There is another statistic given in the report that suggests a different view of race itself, and in which this “recognition factor” lurks.

The CPE report has been successful in providing evidence that there is significant racial bias and inequity in police practices and behavior. The equality of stops across three populations of vastly different sizes (approximately 13,500 of each) testifies to a huge disparaty in police practices. If, as the CPE researchers say, Berkeley PD has a much better record than most other cities they have studied, it implies that those other cities must have fallen on truly apartheid conditions. The problem that emerges in terms of this "equality" of three groups of traffic stops is how the police are able to pick out black people for traffic stops at a rate far beyond the black fraction of the population. We have concluded that there is a search involved, but it must also be associated with a focused recognition factor. 

Inside the recognition factor

To begin with, let us make note of a graph in the report whose title is “Percentage of Stops Resulting in an Arrest, by Driver’s Race, 2012-2016.” (fig 7, p.25) This graph has already generated some questions here as to why an infraction might result in more than just a ticket? 

For Asians, almost 3% of stops result in arrest. For black drivers, 1.9% result in an arrest. For Latino drivers, 2.1%. For whites, 1.2%. These are small numbers. But as a percentage of all the stops over a 5 year period for each racial group, the number is far from trivial. For whites, it amounts to 160 arrests over the 5 year period (from a population of around 65,000). For black people, the number is 260 (from a population of 9,500). For Latinos, it comes to 106 (pop. 13,000). Once again, black people are bearing the brunt. As figures, they don’t particularly stand out from the others. Another graph shows the percentage of traffic stops that result in a search. For whites, that comes to 5.3%, for Black drivers, it is 20.2%, and for Latino drivers it is 15.1%. Again, these figures affirm what we have encountered, that black people are subjected to inordinate demands by the police, beyond what their population would warrant. 

Since the arrest numbers over a five year period are small, it raises the question, why couldn’t the nature of the arrests be specified in the data given the CPE? Could there have been something in that list that might have been incriminating, such as those video-ed acts of officers pulling drivers out of their cars and throwing them to the ground? Is that far-fetched? 

But let us turn to the companion graph entitled “Percentages of stops resulting in a citation without an arrest by driver race, 2012-2016” (Fig 6, p. 24). And this one seems to break the pattern. 

While 46% of white stops resulted in a citation, the number of black stops that resulted in a citation was only 24%. Presumably, if a traffic stop did not result in a citation (nor in an arrest), then the driver was simply told to travel on. For white drivers, this apparently happened 54% of the time, while for black drivers, it happened 76% percent of the time. Given the total number of stops of drivers from each of these two groups (which are essential equal in total number of stops), white drivers appear to have been ticketed at twice the rate of black drivers. 

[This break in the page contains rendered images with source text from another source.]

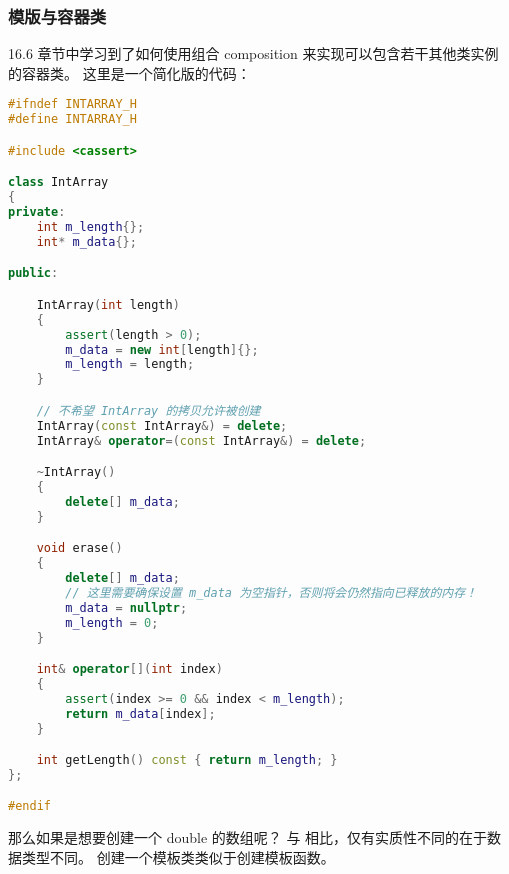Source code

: \documentclass[../../LearnCpp.tex]{subfiles}
\begin{document}

\subsubsection*{模版与容器类}

16.6 章节中学习到了如何使用组合 composition 来实现可以包含若干其他类实例的容器类。
这里是一个简化版的代码：

\begin{lstlisting}[language=C++]
#ifndef INTARRAY_H
#define INTARRAY_H

#include <cassert>

class IntArray
{
private:
    int m_length{};
    int* m_data{};

public:

    IntArray(int length)
    {
        assert(length > 0);
        m_data = new int[length]{};
        m_length = length;
    }

    // 不希望 IntArray 的拷贝允许被创建
    IntArray(const IntArray&) = delete;
    IntArray& operator=(const IntArray&) = delete;

    ~IntArray()
    {
        delete[] m_data;
    }

    void erase()
    {
        delete[] m_data;
        // 这里需要确保设置 m_data 为空指针，否则将会仍然指向已释放的内存！
        m_data = nullptr;
        m_length = 0;
    }

    int& operator[](int index)
    {
        assert(index >= 0 && index < m_length);
        return m_data[index];
    }

    int getLength() const { return m_length; }
};

#endif
\end{lstlisting}

那么如果是想要创建一个 double 的数组呢？
与  相比，仅有实质性不同的在于数据类型不同。
创建一个模板类类似于创建模板函数。
\end{document}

But we are left with the fact that three quarters of the time, black drivers were stopped and then not cited for anything. Given the high degree of attention paid to black drivers by the BPD, what does this low citation rate mean? It does not relate to group population size, nor to the percentage of black stops. It simply states there was no good reason for the traffic stop. One can say the same for white stops. Half the time, when they are stopped, no reason is found for a citation.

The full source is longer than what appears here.